Metal screws are placed through a small tube of bone and into the vertebrae. The screws are attached to metal plates or metal rods that are bolted together in the back of the spine. The hardware holds the vertebrae in place. This stops movement, allowing the vertebrae to fuse. Bone is grafted into the spaces between vertebrae.
"Spinal fusion is often the last resort," Wetzel tells WebMD. "If the bone is more than 50% compressed in height, if patients are in a great deal of pain, and if they have had complications from another spinal surgery, we suggest spinal fusion surgery."
The patient's own bone or bone from a bone bank can be used to create a graft. The patient's own bone marrow or blood platelets -- or a bio-engineered molecule -- can be used to stimulate growth of bone for the procedure.
Recovery from spinal fusion surgery takes longer than with other types of spinal surgery. Patients often have a three- or four-day hospital stay, with a possible stay on a rehabilitation unit. Patients typically wear a brace immediately after surgery. Rehabilitation is often necessary to rebuild strength and functioning. Activity level is gradually increased. Depending on the patient's age and health status, getting back to normal functioning can happen within two months or up to six months later.

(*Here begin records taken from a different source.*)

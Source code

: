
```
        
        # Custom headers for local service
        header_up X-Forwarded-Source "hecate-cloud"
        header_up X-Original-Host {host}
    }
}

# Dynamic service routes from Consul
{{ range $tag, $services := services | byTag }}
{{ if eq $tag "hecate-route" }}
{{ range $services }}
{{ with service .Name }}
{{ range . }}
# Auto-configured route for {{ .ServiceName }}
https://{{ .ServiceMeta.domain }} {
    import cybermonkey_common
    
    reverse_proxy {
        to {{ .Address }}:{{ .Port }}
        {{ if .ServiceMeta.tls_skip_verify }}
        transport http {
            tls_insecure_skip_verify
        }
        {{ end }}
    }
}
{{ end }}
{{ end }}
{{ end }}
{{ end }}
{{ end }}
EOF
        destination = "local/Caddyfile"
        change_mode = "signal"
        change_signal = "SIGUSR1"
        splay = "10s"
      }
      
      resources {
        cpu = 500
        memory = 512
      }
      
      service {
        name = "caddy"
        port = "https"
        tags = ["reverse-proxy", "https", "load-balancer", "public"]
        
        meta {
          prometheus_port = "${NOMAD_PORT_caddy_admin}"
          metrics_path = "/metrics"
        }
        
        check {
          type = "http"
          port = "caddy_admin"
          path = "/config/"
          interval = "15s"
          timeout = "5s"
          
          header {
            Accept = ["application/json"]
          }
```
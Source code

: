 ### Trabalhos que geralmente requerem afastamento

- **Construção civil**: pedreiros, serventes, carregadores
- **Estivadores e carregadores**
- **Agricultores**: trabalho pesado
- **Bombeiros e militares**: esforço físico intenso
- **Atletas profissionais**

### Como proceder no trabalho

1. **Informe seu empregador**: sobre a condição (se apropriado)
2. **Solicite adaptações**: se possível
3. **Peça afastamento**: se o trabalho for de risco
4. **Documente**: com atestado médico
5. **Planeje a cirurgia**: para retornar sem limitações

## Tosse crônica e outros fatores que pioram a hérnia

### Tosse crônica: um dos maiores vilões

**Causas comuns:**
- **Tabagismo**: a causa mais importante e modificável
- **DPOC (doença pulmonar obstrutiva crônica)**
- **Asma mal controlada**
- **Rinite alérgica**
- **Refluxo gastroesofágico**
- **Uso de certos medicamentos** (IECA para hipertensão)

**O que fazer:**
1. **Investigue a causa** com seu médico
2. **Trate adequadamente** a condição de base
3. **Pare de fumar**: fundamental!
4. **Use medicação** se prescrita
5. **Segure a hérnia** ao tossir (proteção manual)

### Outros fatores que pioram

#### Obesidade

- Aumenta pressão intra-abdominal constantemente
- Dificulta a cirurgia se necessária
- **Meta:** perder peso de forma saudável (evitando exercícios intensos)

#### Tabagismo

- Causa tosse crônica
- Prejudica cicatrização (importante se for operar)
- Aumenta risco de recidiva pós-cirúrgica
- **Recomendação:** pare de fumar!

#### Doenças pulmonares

There are drawbacks to spinal fusion surgery. It eliminates the natural movement of the two vertebrae, which limits the person's movement. Also, it puts more stress on vertebrae next to the fusion - increasing the chance of fracture in those vertebrae. Even after healing is complete, patients may need to avoid certain lifting and twisting activities to prevent putting excess stress on the spine.
"But if someone has persistent pain from the fracture and they have been aggressively treated for osteoporosis they can do very well with spinal fusion," says Wetzel.